5. While we are on Italian, let's do sapere vivere. Literally meaning "to know how to live," this is a phrase which means "to know how to handle people." We marvel at the skill of some when they seemingly just know how to handle quarrels and conflicts and irascible people and difficult situations, and they do it with such aplomb and calm that we wish we had a word for it. We want a word that is stronger than "being diplomatic" or "being skillful with people." Such a person really does "sapere vivere." But I think we can even expand the meaning further, with the help of the most engaging political figure Italy has had in a long time, Silvio Berlusconi. He has been in the news lately because of a groveling apology he had to offer to his wife for inappropriate public sexual remarks he made about other women, but there is something about Berlusconi that seems to attract the attention of both Italian men and women. He is rich, handsome, powerful, and is able seemingly to handle almost everyone skillfully (except his wife, I suppose). He knows how to live. I think the phrase thus is most useful as a two word phrase when we see someone who just seems to have it all together. All we need say while looking at them is sapere vivere. Enough said.

6. The Spanish word confianza, Rheingold reminds us, means "unshakable, firm belief in someone. This is even stronger than our words "in confidence" for it suggests that a person holds something "down to the spiritual marrow." We have words in law to try to capture the concept--something is "privileged" or "confidential"--but the word confianza suggests a sacredness to the material that is being protected. As Rheingold says, if you want to express unwavering support for a person, say that you have confianza.

7. I have to confess, I love the German word Torschlusspanik.
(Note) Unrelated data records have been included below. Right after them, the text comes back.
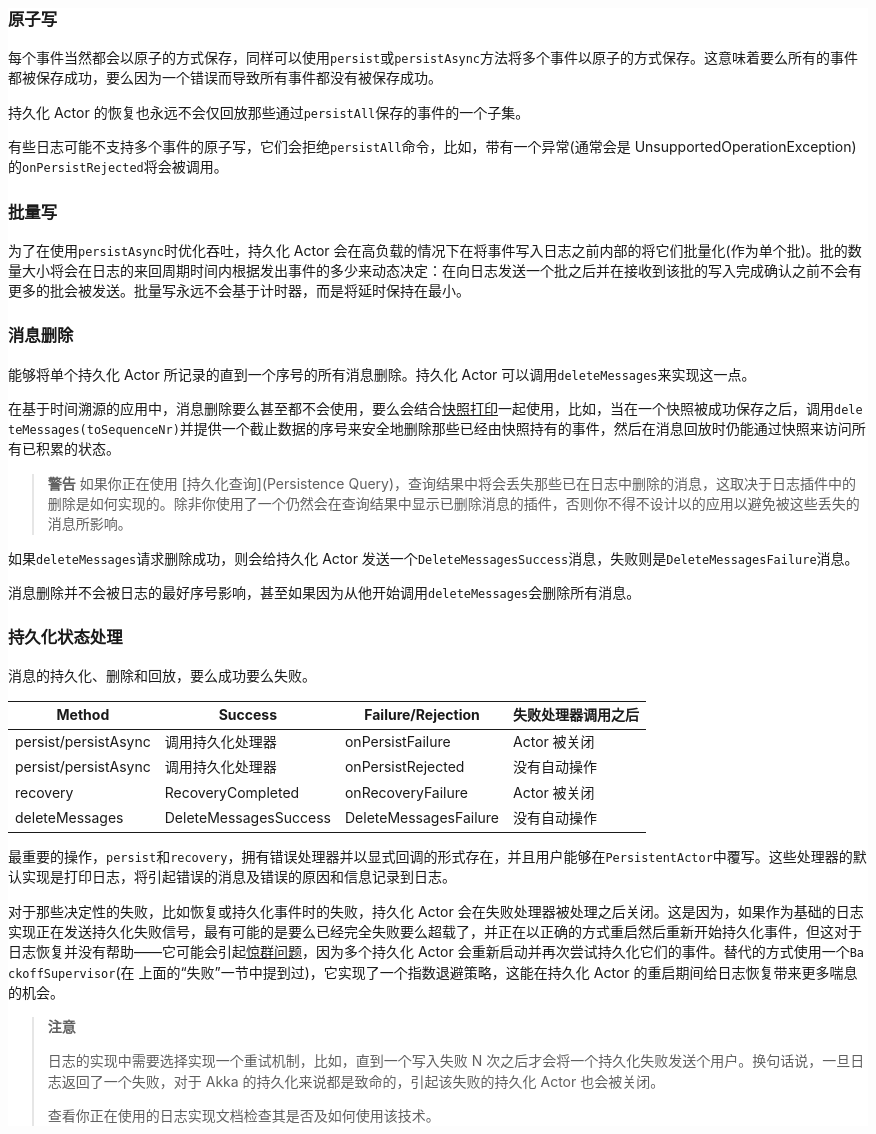 ### 原子写

每个事件当然都会以原子的方式保存，同样可以使用`persist`或`persistAsync`方法将多个事件以原子的方式保存。这意味着要么所有的事件都被保存成功，要么因为一个错误而导致所有事件都没有被保存成功。

持久化 Actor 的恢复也永远不会仅回放那些通过`persistAll`保存的事件的一个子集。

有些日志可能不支持多个事件的原子写，它们会拒绝`persistAll`命令，比如，带有一个异常(通常会是 UnsupportedOperationException)的`onPersistRejected`将会被调用。

### 批量写

为了在使用`persistAsync`时优化吞吐，持久化 Actor 会在高负载的情况下在将事件写入日志之前内部的将它们批量化(作为单个批)。批的数量大小将会在日志的来回周期时间内根据发出事件的多少来动态决定：在向日志发送一个批之后并在接收到该批的写入完成确认之前不会有更多的批会被发送。批量写永远不会基于计时器，而是将延时保持在最小。

### 消息删除

能够将单个持久化 Actor 所记录的直到一个序号的所有消息删除。持久化 Actor 可以调用`deleteMessages`来实现这一点。

在基于时间溯源的应用中，消息删除要么甚至都不会使用，要么会结合[快照打印](http://doc.akka.io/docs/akka/2.4/scala/persistence.html#snapshots)一起使用，比如，当在一个快照被成功保存之后，调用`deleteMessages(toSequenceNr)`并提供一个截止数据的序号来安全地删除那些已经由快照持有的事件，然后在消息回放时仍能通过快照来访问所有已积累的状态。

> **警告**
> 如果你正在使用 [持久化查询](Persistence Query)，查询结果中将会丢失那些已在日志中删除的消息，这取决于日志插件中的删除是如何实现的。除非你使用了一个仍然会在查询结果中显示已删除消息的插件，否则你不得不设计以的应用以避免被这些丢失的消息所影响。

如果`deleteMessages`请求删除成功，则会给持久化 Actor 发送一个`DeleteMessagesSuccess`消息，失败则是`DeleteMessagesFailure`消息。

消息删除并不会被日志的最好序号影响，甚至如果因为从他开始调用`deleteMessages`会删除所有消息。

### 持久化状态处理

消息的持久化、删除和回放，要么成功要么失败。

| Method               | Success               | Failure/Rejection     | 失败处理器调用之后 |
| -------------------- | --------------------- | --------------------- | --------- |
| persist/persistAsync | 调用持久化处理器              | onPersistFailure      | Actor 被关闭 |
| persist/persistAsync | 调用持久化处理器              | onPersistRejected     | 没有自动操作    |
| recovery             | RecoveryCompleted     | onRecoveryFailure     | Actor 被关闭 |
| deleteMessages       | DeleteMessagesSuccess | DeleteMessagesFailure | 没有自动操作    |

最重要的操作，`persist`和`recovery`，拥有错误处理器并以显式回调的形式存在，并且用户能够在`PersistentActor`中覆写。这些处理器的默认实现是打印日志，将引起错误的消息及错误的原因和信息记录到日志。

对于那些决定性的失败，比如恢复或持久化事件时的失败，持久化 Actor 会在失败处理器被处理之后关闭。这是因为，如果作为基础的日志实现正在发送持久化失败信号，最有可能的是要么已经完全失败要么超载了，并正在以正确的方式重启然后重新开始持久化事件，但这对于日志恢复并没有帮助——它可能会引起[惊群问题](https://en.wikipedia.org/wiki/Thundering_herd_problem)，因为多个持久化 Actor 会重新启动并再次尝试持久化它们的事件。替代的方式使用一个`BackoffSupervisor`(在 上面的“失败”一节中提到过)，它实现了一个指数退避策略，这能在持久化 Actor 的重启期间给日志恢复带来更多喘息的机会。

> **注意**
>
> 日志的实现中需要选择实现一个重试机制，比如，直到一个写入失败 N 次之后才会将一个持久化失败发送个用户。换句话说，一旦日志返回了一个失败，对于 Akka 的持久化来说都是致命的，引起该失败的持久化 Actor 也会被关闭。
>
> 查看你正在使用的日志实现文档检查其是否及如何使用该技术。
There is an umlaut over the "u." The literal meaning of the word is "panic at having the door shut," and may originally have referred to the feeling of fear or panic if you are excluded from something or if you are locked in a place you want to escape. But, as with many German words, this word has morphed in meaning and now most normally relates to the "panic" felt by a woman whose biological clock is running and she has no viable "prospects" out there. In this case, the door is about to close--does that mean the "door of her womb," in the sense that she will be unable to be impregnated? Or does it just mean that she has, as we say, "missed the boat" or has "watched the train depart from the platform?" In any case, it is a word suggesting extreme anxiety because one might be excluded from something considered very important or essential to the good life. As the recorded message says in the Washington DC Metro: "The doors are closing." Think torschlusspanik.

8. Let's conclude with the French phrase epater les bourgeois, with a grave accent on the first "e" in epater. It literally means to "amaze the middle class" and refers to the shock that new music, youth culture and other things bring to the "respectable people" of a society. The behavior in view must not merely be raucous; it must actually shock the conscience of people. I think the reason that many people liked the movie Borat, which I dismissed in this review, is because Borat managed to get under the skin of conventional mores in our culture and show them for what they were--sometimes blind or unthinking prejudices. So we might say that Borat's epater les bourgeois was successful with most reviewers and viewers.

I think his book deserves one more essay, but not today.